What kind of God was it that the Puritans and the apostles saw? It is sometimes intimated that the God revealed in Scriptures is a rather barbaric and degraded being, with savage propensities and limitations which make it impossible that he should be reverenced or loved by thinking men. I do not so read the Scriptures. To the men who wrote the Bible God was so glorious in His attributes and so exalted in His character that it was impossible for human pen to describe Him. Moses tried to do it, and his language quivered, gasped, and then broke down completely. Isaiah tried to do it, but his pen refused to write. He noticed that even the seraphim were hiding their faces, not daring to look upon the eternal glory, and the prophet falling on his face cried in distress, "Woe is me! I am undone, for mine eyes have seen the King." Job tried to do it, but he also failed. He attempts to enumerate God's works, but scarcely has he begun when he ceases, saying, "These are but a part of His ways." We leave Job where we left Isaiah, prostrate on his face saying, "I abhor myself!"

The only man in the Scriptures who makes a sustained effort at describing the Eternal is the prisoner on Patmos. And he also fails. He begins by comparing the King to the most precious stones that the earth affords, but feeling how inadequate this is, he says, I will not attempt to tell you what He looks like; let me describe to you the surroundings in the midst of which He lives. The four and twenty elders, representatives of redeemed humanity, take their crowns of gold and cast them at His feet; and the four great beasts, representatives of the animal creation, they also fall down before Him, rendering to Him their homage and their praise; and outside the beasts there rise rank above the angels, and all these, ten thousand times ten thousand and thousands of thousands break out in praiseful song; and out of the great heart of the universe there comes up a voice saying, "Blessing and honor and glory and power, be unto Him that sitteth upon the throne, and unto the Lamb, for ever and ever.

The God of the Scriptures is so infinitely glorious that He cannot be described. John's effort to describe him is laudable and earnest, but his language is very difficult to read. We are perplexed and baffled by it, not knowing exactly what he is trying to do. The genius of human speech in the Book of the Revelation simply falls down in a swoon completely exhausted by its effort to hint at the indescribable glory of Him who sits on the throne.

And that was the God whom the Puritans also saw. It is interesting to see how the great Puritan writers pile up their words in their efforts to picture their idea of the Eternal. "What is God?" they used to say, and their answer was, "God is Spirit, infinite, eternal, and unchangeable in His being, wisdom, power, holiness, justice, goodness, and truth." The Puritan, like Job, threw himself on the ground saying, "I abhor myself. I have seen Him, therefore I abhor myself." Like Isaiah he cried, "Woe is me!
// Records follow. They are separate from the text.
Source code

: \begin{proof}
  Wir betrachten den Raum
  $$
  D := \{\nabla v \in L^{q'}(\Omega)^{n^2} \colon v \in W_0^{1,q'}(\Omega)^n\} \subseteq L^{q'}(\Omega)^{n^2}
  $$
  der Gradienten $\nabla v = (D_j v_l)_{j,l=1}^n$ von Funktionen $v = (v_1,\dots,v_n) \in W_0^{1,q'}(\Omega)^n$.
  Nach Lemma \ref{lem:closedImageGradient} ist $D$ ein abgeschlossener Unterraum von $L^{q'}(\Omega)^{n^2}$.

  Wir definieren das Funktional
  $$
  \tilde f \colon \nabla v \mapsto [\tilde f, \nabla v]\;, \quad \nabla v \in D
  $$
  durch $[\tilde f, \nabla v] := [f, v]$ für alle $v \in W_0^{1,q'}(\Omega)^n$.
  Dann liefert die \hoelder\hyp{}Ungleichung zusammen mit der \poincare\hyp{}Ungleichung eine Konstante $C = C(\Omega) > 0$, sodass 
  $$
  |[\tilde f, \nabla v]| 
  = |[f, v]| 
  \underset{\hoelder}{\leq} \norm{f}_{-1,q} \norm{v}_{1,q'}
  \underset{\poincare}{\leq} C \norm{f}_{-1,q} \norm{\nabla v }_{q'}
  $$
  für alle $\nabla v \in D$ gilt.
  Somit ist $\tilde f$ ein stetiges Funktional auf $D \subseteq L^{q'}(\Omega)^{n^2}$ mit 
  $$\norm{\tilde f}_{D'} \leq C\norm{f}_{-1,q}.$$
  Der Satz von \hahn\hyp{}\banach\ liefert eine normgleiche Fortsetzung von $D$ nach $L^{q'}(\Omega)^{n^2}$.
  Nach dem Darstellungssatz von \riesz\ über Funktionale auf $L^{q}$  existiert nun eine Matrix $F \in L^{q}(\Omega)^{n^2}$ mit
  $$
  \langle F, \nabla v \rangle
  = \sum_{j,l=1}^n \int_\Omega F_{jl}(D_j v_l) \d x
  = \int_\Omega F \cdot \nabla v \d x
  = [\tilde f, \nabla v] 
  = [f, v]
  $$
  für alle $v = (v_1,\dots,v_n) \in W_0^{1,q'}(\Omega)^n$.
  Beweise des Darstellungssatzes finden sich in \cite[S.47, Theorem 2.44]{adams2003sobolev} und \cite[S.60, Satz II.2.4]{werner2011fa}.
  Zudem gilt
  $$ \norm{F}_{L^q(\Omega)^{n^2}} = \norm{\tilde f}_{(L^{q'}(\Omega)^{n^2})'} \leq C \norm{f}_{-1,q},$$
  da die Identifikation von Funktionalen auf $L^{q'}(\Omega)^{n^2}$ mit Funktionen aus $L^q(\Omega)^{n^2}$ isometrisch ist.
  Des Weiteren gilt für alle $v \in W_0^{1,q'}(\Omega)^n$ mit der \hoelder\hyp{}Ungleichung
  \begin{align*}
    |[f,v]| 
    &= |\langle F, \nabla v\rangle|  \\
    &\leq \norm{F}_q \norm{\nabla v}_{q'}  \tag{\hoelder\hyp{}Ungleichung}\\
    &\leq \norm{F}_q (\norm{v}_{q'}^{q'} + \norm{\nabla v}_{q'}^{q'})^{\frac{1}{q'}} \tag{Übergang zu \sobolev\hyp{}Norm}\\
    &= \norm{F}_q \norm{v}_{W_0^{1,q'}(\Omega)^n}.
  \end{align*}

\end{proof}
I am undone, for mine eyes have seen the King." Like John he fell at Christ's feet as one dead.

But the King, although infinitely glorious, was a God who spoke to men. "Out of the throne there came a voice." God is a revealing God. He cares enough for man to speak to him. He speaks to him in a voice that is intelligible. Man can understand Him if he will. This conception of the Eternal is never departed from from the first chapter of Scriptures to the last. God is everywhere a speaking God. In the Garden of Eden He spoke to man. He spoke to Noah, Enoch, Abraham, Isaac, Jacob, Moses, David Elijah, Jeremiah, and all the prophets. Jesus Christ is the complete Word that comes out of the infinite heart. It was this speaking God whom the Puritans also saw. "Thus saith the Lord," they cried as they went out to subdue the world.